- [Exercise]: Within the data that follows, how many lines carry the string "directly"? Give the number alone.

- [Given records]:

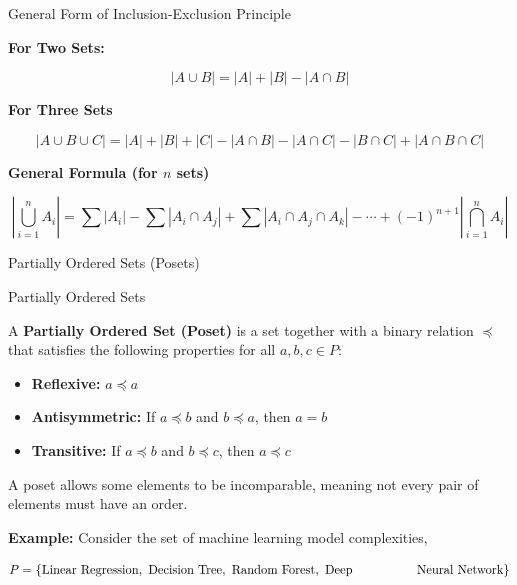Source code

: \documentclass{beamer}
\begin{document}
\begin{frame}{General Form of Inclusion-Exclusion Principle}


\vspace{0.3cm}

\textbf{For Two Sets:}

\[
|A \cup B| = |A| + |B| - |A \cap B|
\]

\vspace{0.3cm}

\textbf{For Three Sets}

\[
|A \cup B \cup C|
=
|A|+|B|+|C|
-
|A\cap B|
-
|A\cap C|
-
|B\cap C|
+
|A\cap B\cap C|
\]

\vspace{0.3cm}

\textbf{General Formula (for $n$ sets)}

\[
\left|\bigcup_{i=1}^{n} A_i\right|
=
\sum |A_i|
-
\sum |A_i\cap A_j|
+
\sum |A_i\cap A_j\cap A_k|
-\cdots+
(-1)^{n+1}
\left|\bigcap_{i=1}^{n} A_i\right|
\]

\end{frame}
\begin{frame}{Partially Ordered Sets (Posets)}
\begin{block}{Partially Ordered Sets}

A \textbf{Partially Ordered Set (Poset)} is a set together with a binary relation $\preceq$ that satisfies the following properties for all $a,b,c \in P$:

\begin{itemize}
    \item \textbf{Reflexive:} $a \preceq a$
    \item \textbf{Antisymmetric:} If $a \preceq b$ and $b \preceq a$, then $a=b$
    \item \textbf{Transitive:} If $a \preceq b$ and $b \preceq c$, then $a \preceq c$
\end{itemize}


A poset allows some elements to be incomparable, meaning not every pair of elements must have an order.
\end{block}
\textbf{Example:}
Consider the set of machine learning model complexities,

\[
P=\{\text{Linear Regression},\ \text{Decision Tree},\ \text{Random Forest},\ \text{Deep}\\\hspace{1.7cm}\text{ Neural Network}\}
\]
\end{frame}
\end{document}
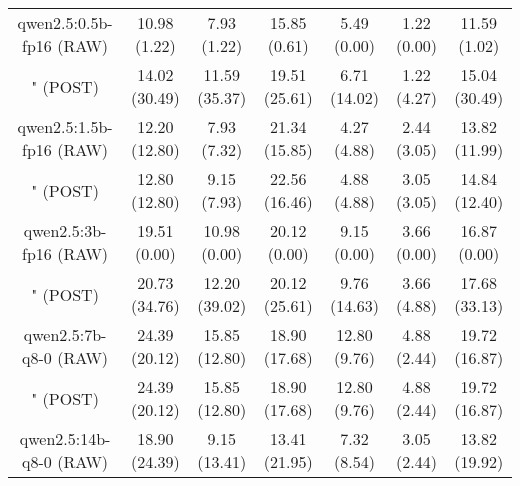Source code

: \begin{table}[]
{\begin{tabular}{ccccccc}
        \multicolumn{1}{c|}{qwen2.5:0.5b-fp16 (RAW)} & 10.98 (1.22) & 7.93 (1.22) & \multicolumn{1}{c|}{15.85 (0.61)} & 5.49 (0.00) & \multicolumn{1}{c|}{1.22 (0.00)} & 11.59 (1.02) \\
        
        

        \multicolumn{1}{c|}{" (POST)} & 14.02 (30.49) & 11.59 (35.37) & \multicolumn{1}{c|}{19.51 (25.61)} & 6.71 (14.02) & \multicolumn{1}{c|}{1.22 (4.27)} & 15.04 (30.49) \\
        \cline{1-7}
        

        \multicolumn{1}{c|}{qwen2.5:1.5b-fp16 (RAW)} & 12.20 (12.80) & 7.93 (7.32) & \multicolumn{1}{c|}{21.34 (15.85)} & 4.27 (4.88) & \multicolumn{1}{c|}{2.44 (3.05)} & 13.82 (11.99) \\
        
        

        \multicolumn{1}{c|}{" (POST)} & 12.80 (12.80) & 9.15 (7.93) & \multicolumn{1}{c|}{22.56 (16.46)} & 4.88 (4.88) & \multicolumn{1}{c|}{3.05 (3.05)} & 14.84 (12.40) \\
        \cline{1-7}
        

        \multicolumn{1}{c|}{qwen2.5:3b-fp16 (RAW)} & 19.51 (0.00) & 10.98 (0.00) & \multicolumn{1}{c|}{20.12 (0.00)} & 9.15 (0.00) & \multicolumn{1}{c|}{3.66 (0.00)} & 16.87 (0.00) \\
        
        

        \multicolumn{1}{c|}{" (POST)} & 20.73 (34.76) & 12.20 (39.02) & \multicolumn{1}{c|}{20.12 (25.61)} & 9.76 (14.63) & \multicolumn{1}{c|}{3.66 (4.88)} & 17.68 (33.13) \\
        \cline{1-7}
        

        \multicolumn{1}{c|}{qwen2.5:7b-q8-0 (RAW)} & 24.39 (20.12) & 15.85 (12.80) & \multicolumn{1}{c|}{18.90 (17.68)} & 12.80 (9.76) & \multicolumn{1}{c|}{4.88 (2.44)} & 19.72 (16.87) \\
        
        

        \multicolumn{1}{c|}{" (POST)} & 24.39 (20.12) & 15.85 (12.80) & \multicolumn{1}{c|}{18.90 (17.68)} & 12.80 (9.76) & \multicolumn{1}{c|}{4.88 (2.44)} & 19.72 (16.87) \\
        \cline{1-7}
        

        \multicolumn{1}{c|}{qwen2.5:14b-q8-0 (RAW)} & 18.90 (24.39) & 9.15 (13.41) & \multicolumn{1}{c|}{13.41 (21.95)} & 7.32 (8.54) & \multicolumn{1}{c|}{3.05 (2.44)} & 13.82 (19.92) \\
        

\end{tabular}}
\end{table}
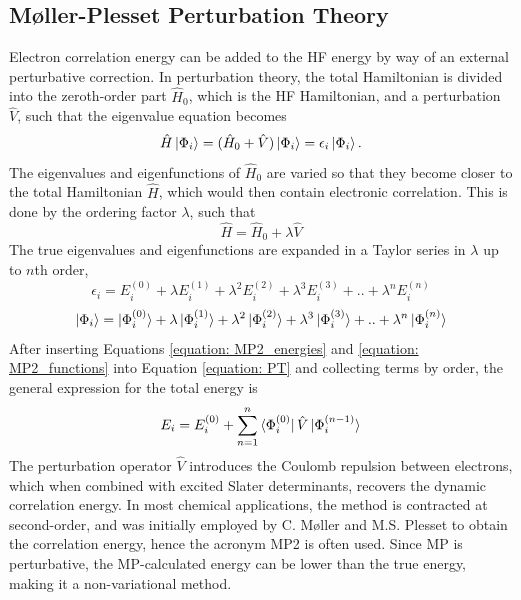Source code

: \subsection{M{\o}ller-Plesset Perturbation Theory}\label{section: MP2}
Electron correlation energy can be added to the \ac{HF} energy by way of an external perturbative correction. In perturbation theory, the total Hamiltonian is divided into the zeroth-order part $\hat{H}_{0}$, which is the \ac{HF} Hamiltonian, and a perturbation $\hat{V}$, such that the eigenvalue equation becomes
\begin{equation}\label{equation: PT}
    \hat{H}\ket{\Phi_{i}}=(\hat{H}_{0}+\hat{V})\ket{\Phi_{i}}=\epsilon_{i}\ket{\Phi_{i}}.
\end{equation}
The eigenvalues and eigenfunctions of $\hat{H}_{0}$ are varied so that they become closer to the total Hamiltonian $\hat{H}$, which would then contain electronic correlation. This is done by the ordering factor $\lambda$, such that
\begin{equation}
    \hat{H}=\hat{H}_{0}+\lambda\hat{V}
\end{equation}
The true eigenvalues and eigenfunctions are expanded in a Taylor series in $\lambda$ up to $n$th order,
\begin{equation}\label{equation: MP2_energies}
    \epsilon_{i}=E_{i}^{(0)}+\lambda{}E_{i}^{(1)}+\lambda^{2}E_{i}^{(2)}+\lambda^{3}E_{i}^{(3)}+..+\lambda^{n}E_{i}^{(n)}
\end{equation}
\begin{equation}\label{equation: MP2_functions}
    \ket{\Phi_{i}}=\ket{\Phi_{i}^{(0)}}+\lambda{}\ket{\Phi_{i}^{(1)}}+\lambda^{2}\ket{\Phi_{i}^{(2)}}+\lambda^{3}\ket{\Phi_{i}^{(3)}}+..+\lambda^{n}\ket{\Phi_{i}^{(n)}}
\end{equation}
After inserting Equations \ref{equation: MP2_energies} and \ref{equation: MP2_functions} into Equation \ref{equation: PT} and collecting terms by order, the general expression for the total energy is
\begin{equation}
E_{i}=E_{i}^{(0)}+\sum_{n=1}^{n}\bra{\Phi_{i}^{(0)}}\hat{V}\ket{\Phi_{i}^{(n-1)}}
\end{equation}
The perturbation operator $\hat{V}$ introduces the Coulomb repulsion between electrons, which when combined with excited Slater determinants, recovers the dynamic correlation energy. In most chemical applications, the method is contracted at second-order, and was initially employed by C. M{\o}ller and M.S. Plesset to obtain the correlation energy, hence the acronym \ac{MP2} is often used.\cite{Moller1934} Since MP is perturbative, the MP-calculated energy can be lower than the true energy, making it a non-variational method.
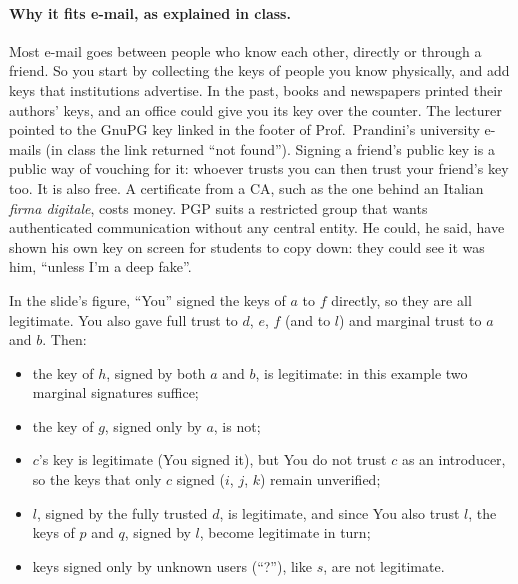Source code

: \paragraph{Why it fits e-mail, as explained in class.} Most e-mail goes between people who know each other, directly or through a friend. So you start by collecting the keys of people you know physically, and add keys that institutions advertise. In the past, books and newspapers printed their authors' keys, and an office could give you its key over the counter. The lecturer pointed to the GnuPG key linked in the footer of Prof.\ Prandini's university e-mails (in class the link returned \enquote{not found}). Signing a friend's public key is a public way of vouching for it: whoever trusts you can then trust your friend's key too. It is also free. A certificate from a CA, such as the one behind an Italian \emph{firma digitale}, costs money. PGP suits a restricted group that wants authenticated communication without any central entity. He could, he said, have shown his own key on screen for students to copy down: they could see it was him, \enquote{unless I'm a deep fake}.

\begin{example}
In the slide's figure, \enquote{You} signed the keys of $a$ to $f$ directly, so they are all legitimate. You also gave full trust to $d$, $e$, $f$ (and to $l$) and marginal trust to $a$ and $b$. Then:
\begin{itemize}
    \item the key of $h$, signed by both $a$ and $b$, is legitimate: in this example two marginal signatures suffice;
    \item the key of $g$, signed only by $a$, is not;
    \item $c$'s key is legitimate (You signed it), but You do not trust $c$ as an introducer, so the keys that only $c$ signed ($i$, $j$, $k$) remain unverified;
    \item $l$, signed by the fully trusted $d$, is legitimate, and since You also trust $l$, the keys of $p$ and $q$, signed by $l$, become legitimate in turn;
    \item keys signed only by unknown users (\enquote{?}), like $s$, are not legitimate.
\end{itemize}
\end{example}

- [Expected answer]: 2